The lines to copy are those with "点击内容详情" in them. Pull each one from the entries below.

───── Supplied information

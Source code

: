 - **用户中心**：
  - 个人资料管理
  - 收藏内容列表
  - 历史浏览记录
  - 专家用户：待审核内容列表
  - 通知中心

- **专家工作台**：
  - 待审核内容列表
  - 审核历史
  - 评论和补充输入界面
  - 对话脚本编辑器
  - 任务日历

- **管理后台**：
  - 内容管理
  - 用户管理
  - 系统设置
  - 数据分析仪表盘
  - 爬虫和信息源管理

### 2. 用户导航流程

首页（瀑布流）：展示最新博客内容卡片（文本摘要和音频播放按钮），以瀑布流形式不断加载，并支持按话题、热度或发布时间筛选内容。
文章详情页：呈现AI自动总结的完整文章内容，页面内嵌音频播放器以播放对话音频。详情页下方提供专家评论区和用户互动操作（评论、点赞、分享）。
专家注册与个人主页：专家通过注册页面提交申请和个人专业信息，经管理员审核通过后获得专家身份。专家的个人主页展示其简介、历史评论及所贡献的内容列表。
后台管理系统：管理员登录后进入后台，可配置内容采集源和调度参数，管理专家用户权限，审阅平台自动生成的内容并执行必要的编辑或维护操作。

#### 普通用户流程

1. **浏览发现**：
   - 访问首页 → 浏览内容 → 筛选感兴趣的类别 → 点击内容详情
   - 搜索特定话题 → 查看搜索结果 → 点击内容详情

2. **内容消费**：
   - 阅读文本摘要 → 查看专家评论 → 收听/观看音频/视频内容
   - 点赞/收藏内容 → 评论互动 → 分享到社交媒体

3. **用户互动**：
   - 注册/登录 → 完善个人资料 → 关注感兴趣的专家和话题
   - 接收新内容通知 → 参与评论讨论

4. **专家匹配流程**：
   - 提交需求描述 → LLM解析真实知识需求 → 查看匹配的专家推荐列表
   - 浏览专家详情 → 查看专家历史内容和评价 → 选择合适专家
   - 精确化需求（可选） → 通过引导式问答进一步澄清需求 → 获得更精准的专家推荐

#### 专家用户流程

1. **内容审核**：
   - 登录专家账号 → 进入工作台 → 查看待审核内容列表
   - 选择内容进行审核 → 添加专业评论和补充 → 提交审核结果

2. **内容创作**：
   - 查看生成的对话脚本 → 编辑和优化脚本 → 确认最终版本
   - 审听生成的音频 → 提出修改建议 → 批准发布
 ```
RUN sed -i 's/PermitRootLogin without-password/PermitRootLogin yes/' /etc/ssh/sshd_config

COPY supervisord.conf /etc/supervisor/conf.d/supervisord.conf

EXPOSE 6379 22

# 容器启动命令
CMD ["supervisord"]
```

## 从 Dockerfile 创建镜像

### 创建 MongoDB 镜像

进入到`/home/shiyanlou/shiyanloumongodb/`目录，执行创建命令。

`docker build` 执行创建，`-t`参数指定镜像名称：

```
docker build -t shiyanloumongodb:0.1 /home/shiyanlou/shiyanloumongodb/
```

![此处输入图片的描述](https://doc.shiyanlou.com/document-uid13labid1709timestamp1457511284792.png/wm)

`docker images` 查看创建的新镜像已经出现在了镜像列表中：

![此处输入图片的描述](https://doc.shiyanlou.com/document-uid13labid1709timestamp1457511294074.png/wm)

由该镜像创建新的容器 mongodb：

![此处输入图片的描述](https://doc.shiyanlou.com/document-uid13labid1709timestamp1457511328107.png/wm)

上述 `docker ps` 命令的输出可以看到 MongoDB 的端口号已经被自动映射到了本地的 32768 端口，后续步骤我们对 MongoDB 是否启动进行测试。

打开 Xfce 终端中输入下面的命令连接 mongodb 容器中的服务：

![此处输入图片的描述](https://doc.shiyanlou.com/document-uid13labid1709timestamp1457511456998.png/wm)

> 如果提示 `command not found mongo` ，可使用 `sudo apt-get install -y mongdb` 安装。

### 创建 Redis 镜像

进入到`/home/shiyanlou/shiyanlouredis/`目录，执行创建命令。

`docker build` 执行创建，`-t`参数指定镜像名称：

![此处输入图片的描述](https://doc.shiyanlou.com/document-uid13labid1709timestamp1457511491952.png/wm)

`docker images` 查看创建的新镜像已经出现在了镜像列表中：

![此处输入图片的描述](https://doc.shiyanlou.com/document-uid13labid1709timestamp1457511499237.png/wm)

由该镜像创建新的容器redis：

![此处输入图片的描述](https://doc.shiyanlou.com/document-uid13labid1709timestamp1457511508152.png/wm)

──────────

### Output for this exercise
   - 访问首页 → 浏览内容 → 筛选感兴趣的类别 → 点击内容详情
   - 搜索特定话题 → 查看搜索结果 → 点击内容详情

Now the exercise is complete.